■ **WORK TO COMPLETE**:
Return each line of the listing that follows in which the string "clazz" can be found.

※ ※ ※

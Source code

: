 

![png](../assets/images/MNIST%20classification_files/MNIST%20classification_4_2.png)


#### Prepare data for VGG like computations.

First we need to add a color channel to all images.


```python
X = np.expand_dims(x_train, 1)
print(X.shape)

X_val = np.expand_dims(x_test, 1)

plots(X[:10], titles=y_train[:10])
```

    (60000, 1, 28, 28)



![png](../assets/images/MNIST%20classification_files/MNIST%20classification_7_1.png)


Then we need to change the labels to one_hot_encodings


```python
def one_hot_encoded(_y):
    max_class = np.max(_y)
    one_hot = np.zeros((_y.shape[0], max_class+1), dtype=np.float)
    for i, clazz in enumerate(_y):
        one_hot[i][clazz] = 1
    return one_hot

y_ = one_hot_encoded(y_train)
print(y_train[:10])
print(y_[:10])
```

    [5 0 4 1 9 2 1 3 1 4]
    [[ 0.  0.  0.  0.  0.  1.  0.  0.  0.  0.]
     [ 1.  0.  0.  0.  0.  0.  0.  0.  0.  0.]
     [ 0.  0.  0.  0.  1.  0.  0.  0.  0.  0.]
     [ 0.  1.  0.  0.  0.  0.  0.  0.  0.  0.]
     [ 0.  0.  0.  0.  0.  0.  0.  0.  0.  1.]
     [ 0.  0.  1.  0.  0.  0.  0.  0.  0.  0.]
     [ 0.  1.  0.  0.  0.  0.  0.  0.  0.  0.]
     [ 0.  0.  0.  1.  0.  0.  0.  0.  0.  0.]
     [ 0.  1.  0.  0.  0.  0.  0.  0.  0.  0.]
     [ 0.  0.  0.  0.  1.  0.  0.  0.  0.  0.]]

※ ※ ※

■ **ANSWER TO THIS PROBLEM**:
    for i, clazz in enumerate(_y):
        one_hot[i][clazz] = 1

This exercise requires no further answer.